▸ **Task details**
A bare number is the expected answer: the count of lines in the records that contain the word "неопубликованных".

▸ **Record set**
------
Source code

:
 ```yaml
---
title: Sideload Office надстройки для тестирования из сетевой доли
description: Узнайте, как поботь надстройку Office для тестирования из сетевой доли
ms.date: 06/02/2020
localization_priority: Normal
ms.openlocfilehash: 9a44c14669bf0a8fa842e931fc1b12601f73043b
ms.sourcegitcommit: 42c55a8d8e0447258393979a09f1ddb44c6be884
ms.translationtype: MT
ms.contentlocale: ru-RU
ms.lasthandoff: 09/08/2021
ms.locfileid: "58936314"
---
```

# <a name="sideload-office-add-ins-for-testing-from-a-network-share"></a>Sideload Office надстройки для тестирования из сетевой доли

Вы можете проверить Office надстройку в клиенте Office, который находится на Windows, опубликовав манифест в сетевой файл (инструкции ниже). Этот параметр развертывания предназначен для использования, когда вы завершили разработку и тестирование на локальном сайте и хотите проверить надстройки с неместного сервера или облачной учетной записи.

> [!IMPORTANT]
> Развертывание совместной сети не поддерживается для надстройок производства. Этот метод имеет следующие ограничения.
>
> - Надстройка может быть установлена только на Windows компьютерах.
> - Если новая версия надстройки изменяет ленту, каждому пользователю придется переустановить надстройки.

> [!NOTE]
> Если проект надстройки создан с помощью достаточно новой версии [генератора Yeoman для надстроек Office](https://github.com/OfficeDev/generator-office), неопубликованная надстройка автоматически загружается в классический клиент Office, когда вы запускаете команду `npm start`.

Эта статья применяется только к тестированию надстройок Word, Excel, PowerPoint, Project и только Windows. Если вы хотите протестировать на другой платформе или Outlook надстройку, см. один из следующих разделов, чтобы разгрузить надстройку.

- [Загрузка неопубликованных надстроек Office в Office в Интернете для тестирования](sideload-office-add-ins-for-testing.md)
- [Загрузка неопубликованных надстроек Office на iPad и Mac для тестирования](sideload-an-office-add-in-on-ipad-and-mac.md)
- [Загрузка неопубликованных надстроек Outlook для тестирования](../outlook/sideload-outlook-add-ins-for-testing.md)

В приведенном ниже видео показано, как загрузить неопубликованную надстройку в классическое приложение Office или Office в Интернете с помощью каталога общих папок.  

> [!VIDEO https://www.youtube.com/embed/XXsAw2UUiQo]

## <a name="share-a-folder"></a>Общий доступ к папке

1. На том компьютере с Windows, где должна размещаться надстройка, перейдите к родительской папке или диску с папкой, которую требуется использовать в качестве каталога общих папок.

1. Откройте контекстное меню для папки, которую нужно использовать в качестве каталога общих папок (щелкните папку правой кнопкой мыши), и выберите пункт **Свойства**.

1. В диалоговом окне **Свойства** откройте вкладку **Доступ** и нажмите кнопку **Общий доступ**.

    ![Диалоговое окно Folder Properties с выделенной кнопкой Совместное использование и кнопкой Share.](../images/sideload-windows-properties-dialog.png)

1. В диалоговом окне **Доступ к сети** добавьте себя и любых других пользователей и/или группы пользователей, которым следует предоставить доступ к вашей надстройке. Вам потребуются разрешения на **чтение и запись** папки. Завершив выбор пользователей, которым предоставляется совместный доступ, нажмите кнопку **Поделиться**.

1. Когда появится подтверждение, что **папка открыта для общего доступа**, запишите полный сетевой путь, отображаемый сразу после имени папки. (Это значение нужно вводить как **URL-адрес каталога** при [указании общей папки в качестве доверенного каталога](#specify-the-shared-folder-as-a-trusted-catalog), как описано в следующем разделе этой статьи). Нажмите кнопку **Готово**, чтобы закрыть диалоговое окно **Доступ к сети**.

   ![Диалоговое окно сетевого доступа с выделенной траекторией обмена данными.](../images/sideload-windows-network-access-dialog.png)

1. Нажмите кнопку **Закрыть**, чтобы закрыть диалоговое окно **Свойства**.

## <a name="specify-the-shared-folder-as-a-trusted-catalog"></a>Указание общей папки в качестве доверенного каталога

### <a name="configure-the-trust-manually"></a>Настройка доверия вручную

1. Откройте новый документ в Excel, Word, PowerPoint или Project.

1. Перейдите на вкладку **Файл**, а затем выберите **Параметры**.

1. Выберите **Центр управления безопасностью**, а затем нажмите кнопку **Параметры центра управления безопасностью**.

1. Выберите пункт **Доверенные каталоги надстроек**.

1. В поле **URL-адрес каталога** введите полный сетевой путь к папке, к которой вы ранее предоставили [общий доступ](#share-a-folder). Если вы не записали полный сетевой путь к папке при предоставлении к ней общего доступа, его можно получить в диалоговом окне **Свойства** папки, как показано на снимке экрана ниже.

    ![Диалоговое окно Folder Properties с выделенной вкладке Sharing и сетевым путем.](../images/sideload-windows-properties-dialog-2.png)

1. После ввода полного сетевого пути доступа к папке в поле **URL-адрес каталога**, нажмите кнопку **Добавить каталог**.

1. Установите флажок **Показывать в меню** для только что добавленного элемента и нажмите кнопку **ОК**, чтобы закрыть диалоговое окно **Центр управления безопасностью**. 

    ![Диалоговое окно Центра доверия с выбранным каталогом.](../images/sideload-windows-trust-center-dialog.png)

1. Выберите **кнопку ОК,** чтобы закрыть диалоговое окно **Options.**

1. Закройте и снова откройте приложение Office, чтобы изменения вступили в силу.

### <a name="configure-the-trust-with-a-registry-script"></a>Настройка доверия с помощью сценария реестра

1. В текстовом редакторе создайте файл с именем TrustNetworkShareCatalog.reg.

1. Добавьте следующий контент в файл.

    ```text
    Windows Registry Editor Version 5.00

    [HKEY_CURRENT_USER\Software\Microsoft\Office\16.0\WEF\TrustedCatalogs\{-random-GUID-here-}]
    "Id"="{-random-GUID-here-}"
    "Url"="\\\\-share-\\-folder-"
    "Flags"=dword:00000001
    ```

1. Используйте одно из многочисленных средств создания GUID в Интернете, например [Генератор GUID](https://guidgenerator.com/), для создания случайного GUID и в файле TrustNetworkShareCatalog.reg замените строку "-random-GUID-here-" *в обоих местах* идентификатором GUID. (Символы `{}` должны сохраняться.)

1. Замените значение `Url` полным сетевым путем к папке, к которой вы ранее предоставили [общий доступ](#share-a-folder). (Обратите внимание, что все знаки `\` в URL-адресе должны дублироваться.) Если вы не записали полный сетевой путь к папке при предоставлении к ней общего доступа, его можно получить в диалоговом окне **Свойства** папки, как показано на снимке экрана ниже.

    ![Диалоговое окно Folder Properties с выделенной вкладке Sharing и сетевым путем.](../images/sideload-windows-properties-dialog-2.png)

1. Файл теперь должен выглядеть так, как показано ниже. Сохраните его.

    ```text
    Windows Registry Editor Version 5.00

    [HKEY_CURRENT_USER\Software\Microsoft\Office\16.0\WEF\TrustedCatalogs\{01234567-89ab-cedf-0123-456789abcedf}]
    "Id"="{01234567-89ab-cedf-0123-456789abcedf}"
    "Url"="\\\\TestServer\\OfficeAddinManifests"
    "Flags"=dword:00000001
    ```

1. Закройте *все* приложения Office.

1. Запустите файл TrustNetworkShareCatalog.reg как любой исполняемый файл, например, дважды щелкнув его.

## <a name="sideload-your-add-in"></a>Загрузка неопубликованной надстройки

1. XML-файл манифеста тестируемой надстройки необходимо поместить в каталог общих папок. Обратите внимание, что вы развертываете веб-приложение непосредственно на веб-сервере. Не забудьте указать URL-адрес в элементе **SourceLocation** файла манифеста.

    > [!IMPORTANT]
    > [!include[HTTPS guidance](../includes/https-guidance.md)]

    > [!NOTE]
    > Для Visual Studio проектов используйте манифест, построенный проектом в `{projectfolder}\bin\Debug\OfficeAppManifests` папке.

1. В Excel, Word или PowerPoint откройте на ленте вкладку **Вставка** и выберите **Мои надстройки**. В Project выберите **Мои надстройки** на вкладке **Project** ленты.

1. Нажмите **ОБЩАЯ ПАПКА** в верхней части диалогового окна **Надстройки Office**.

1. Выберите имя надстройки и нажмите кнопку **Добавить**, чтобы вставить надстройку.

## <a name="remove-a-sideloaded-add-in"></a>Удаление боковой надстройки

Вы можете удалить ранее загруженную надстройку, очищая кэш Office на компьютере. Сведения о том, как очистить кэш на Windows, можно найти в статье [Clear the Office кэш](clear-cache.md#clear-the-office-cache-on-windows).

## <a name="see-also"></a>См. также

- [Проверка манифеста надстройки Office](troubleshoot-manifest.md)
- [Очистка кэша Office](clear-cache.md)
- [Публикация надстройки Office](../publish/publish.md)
------
▸ **Solution to the problem**
3